Machine Learning Projects

Active Projects 

  • Detection of Archaeological Sites on Earth Observation Data

    Sub-surface or hidden Cultural Heritage sites can be discovered through Earth Observation (EO) data from a variety of sensors (e.g., hyperspectral, multispectral, LiDAR) by identifying and analysing anomalies or traces on bare soils, crops or vegetation that could be connected to the presence of archaeological deposits under them. This project aims to develop self-supervised deep learning architecture to automatically identify sub-surface CH sites using the wealth of unlabeled EO data produced every day from airborne and spaceborn sensors. A key feature of these novel methods is the exploitation of GIS-based information in the designed learning methods that ensures the decrease of the false positive and the consequence increase of the reliability of the detections.

    Collaborations: European Space Agency (ESA), Italian Space Agency (ASI). 
    Linked funded projectCultural Landscapes Scanner (CLS) 

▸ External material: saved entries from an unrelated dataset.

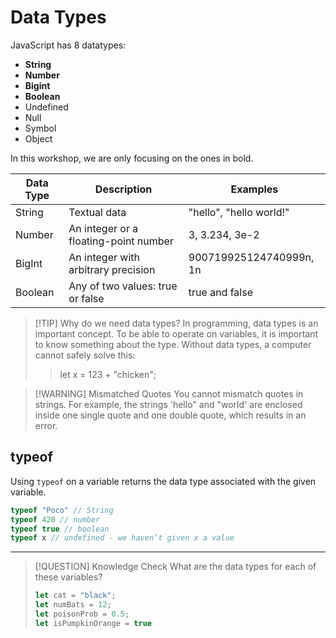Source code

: # Data Types

JavaScript has 8 datatypes:

- **String**
- **Number**
- **Bigint**
- **Boolean**
- Undefined
- Null
- Symbol
- Object

In this workshop, we are only focusing on the ones in bold.

| **Data Type** | **Description**                       | **Examples**            |
| ------------- | ------------------------------------- | ----------------------- |
| String        | Textual data                          | "hello", "hello world!" |
| Number        | An integer or a floating-point number | 3, 3.234, 3e-2          |
| BigInt        | An integer with arbitrary precision   | 900719925124740999n, 1n |
| Boolean       | Any of two values: true or false      | true and false          |

> [!TIP] Why do we need data types?
> In programming, data types is an important concept. To be able to operate on variables, it is important to know something about the type. Without data types, a computer cannot safely solve this:
>
> > let x = 123 + "chicken";

> [!WARNING] Mismatched Quotes
> You cannot mismatch quotes in strings. For example, the strings 'hello" and "world' are enclosed inside one single quote and one double quote, which results in an error.

## typeof

Using `typeof` on a variable returns the data type associated with the given variable.

```js
typeof "Poco" // String
typeof 420 // number
typeof true // boolean
typeof x // undefined - we haven’t given x a value
```

---

> [!QUESTION] Knowledge Check
> What are the data types for each of these variables?
> ```js
> let cat = "black";
> let numBats = 12;
> let poisonProb = 0.5;
> let isPumpkinOrange = true
> ```


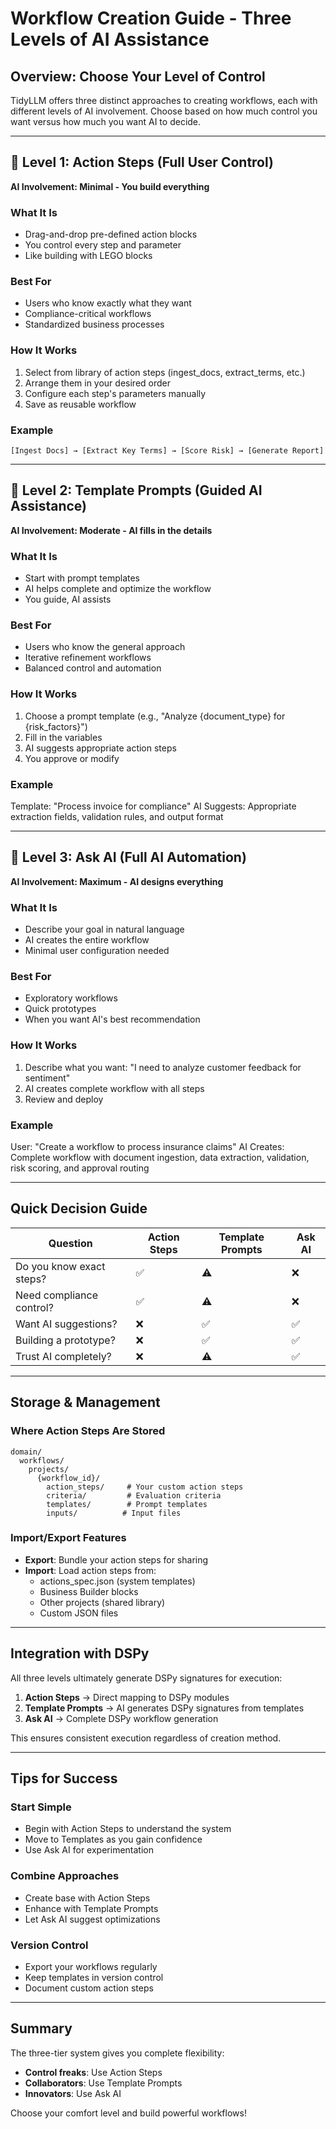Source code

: # Workflow Creation Guide - Three Levels of AI Assistance

## Overview: Choose Your Level of Control

TidyLLM offers three distinct approaches to creating workflows, each with different levels of AI involvement. Choose based on how much control you want versus how much you want AI to decide.

---

## 🎯 Level 1: Action Steps (Full User Control)
**AI Involvement: Minimal - You build everything**

### What It Is
- Drag-and-drop pre-defined action blocks
- You control every step and parameter
- Like building with LEGO blocks

### Best For
- Users who know exactly what they want
- Compliance-critical workflows
- Standardized business processes

### How It Works
1. Select from library of action steps (ingest_docs, extract_terms, etc.)
2. Arrange them in your desired order
3. Configure each step's parameters manually
4. Save as reusable workflow

### Example
```
[Ingest Docs] → [Extract Key Terms] → [Score Risk] → [Generate Report]
```

---

## 📝 Level 2: Template Prompts (Guided AI Assistance)
**AI Involvement: Moderate - AI fills in the details**

### What It Is
- Start with prompt templates
- AI helps complete and optimize the workflow
- You guide, AI assists

### Best For
- Users who know the general approach
- Iterative refinement workflows
- Balanced control and automation

### How It Works
1. Choose a prompt template (e.g., "Analyze {document_type} for {risk_factors}")
2. Fill in the variables
3. AI suggests appropriate action steps
4. You approve or modify

### Example
Template: "Process invoice for compliance"
AI Suggests: Appropriate extraction fields, validation rules, and output format

---

## 🤖 Level 3: Ask AI (Full AI Automation)
**AI Involvement: Maximum - AI designs everything**

### What It Is
- Describe your goal in natural language
- AI creates the entire workflow
- Minimal user configuration needed

### Best For
- Exploratory workflows
- Quick prototypes
- When you want AI's best recommendation

### How It Works
1. Describe what you want: "I need to analyze customer feedback for sentiment"
2. AI creates complete workflow with all steps
3. Review and deploy

### Example
User: "Create a workflow to process insurance claims"
AI Creates: Complete workflow with document ingestion, data extraction, validation, risk scoring, and approval routing

---

## Quick Decision Guide

| Question | Action Steps | Template Prompts | Ask AI |
|----------|--------------|------------------|---------|
| Do you know exact steps? | ✅ | ⚠️ | ❌ |
| Need compliance control? | ✅ | ⚠️ | ❌ |
| Want AI suggestions? | ❌ | ✅ | ✅ |
| Building a prototype? | ❌ | ✅ | ✅ |
| Trust AI completely? | ❌ | ⚠️ | ✅ |

---

## Storage & Management

### Where Action Steps Are Stored
```
domain/
  workflows/
    projects/
      {workflow_id}/
        action_steps/     # Your custom action steps
        criteria/         # Evaluation criteria
        templates/        # Prompt templates
        inputs/          # Input files
```

### Import/Export Features
- **Export**: Bundle your action steps for sharing
- **Import**: Load action steps from:
  - actions_spec.json (system templates)
  - Business Builder blocks
  - Other projects (shared library)
  - Custom JSON files

---

## Integration with DSPy

All three levels ultimately generate DSPy signatures for execution:

1. **Action Steps** → Direct mapping to DSPy modules
2. **Template Prompts** → AI generates DSPy signatures from templates
3. **Ask AI** → Complete DSPy workflow generation

This ensures consistent execution regardless of creation method.

---

## Tips for Success

### Start Simple
- Begin with Action Steps to understand the system
- Move to Templates as you gain confidence
- Use Ask AI for experimentation

### Combine Approaches
- Create base with Action Steps
- Enhance with Template Prompts
- Let Ask AI suggest optimizations

### Version Control
- Export your workflows regularly
- Keep templates in version control
- Document custom action steps

---

## Summary

The three-tier system gives you complete flexibility:
- **Control freaks**: Use Action Steps
- **Collaborators**: Use Template Prompts
- **Innovators**: Use Ask AI

Choose your comfort level and build powerful workflows!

  • Identification of Looting Activities on Earth Observation Data

    Illegal excavation of archaeological sites aimed at collecting historical material culture (‘looting’) to introduce it in the illicit market of antiquities is a pressing problem on a global scale. Under favorable circumstances, looting can be exposed on Earth Observation (EO) data by detecting changes that have occurred between two or more consecutive EO images of a time-series. The project focuses on the design of semi-supervised change detection pipeline composed of an unsupervised deep neural network, that learn a low-dimensional representation of EO images, followed by a semi-supervised graph neural network for enabling the detection of changes related to looting activities. As alternative approach, an optimal transport-based approach will be developed to monitor pillaging activities (past and ongoing) through the analysis of time series of LiDAR data as part of the MSCA-IF OPTIMAL project. 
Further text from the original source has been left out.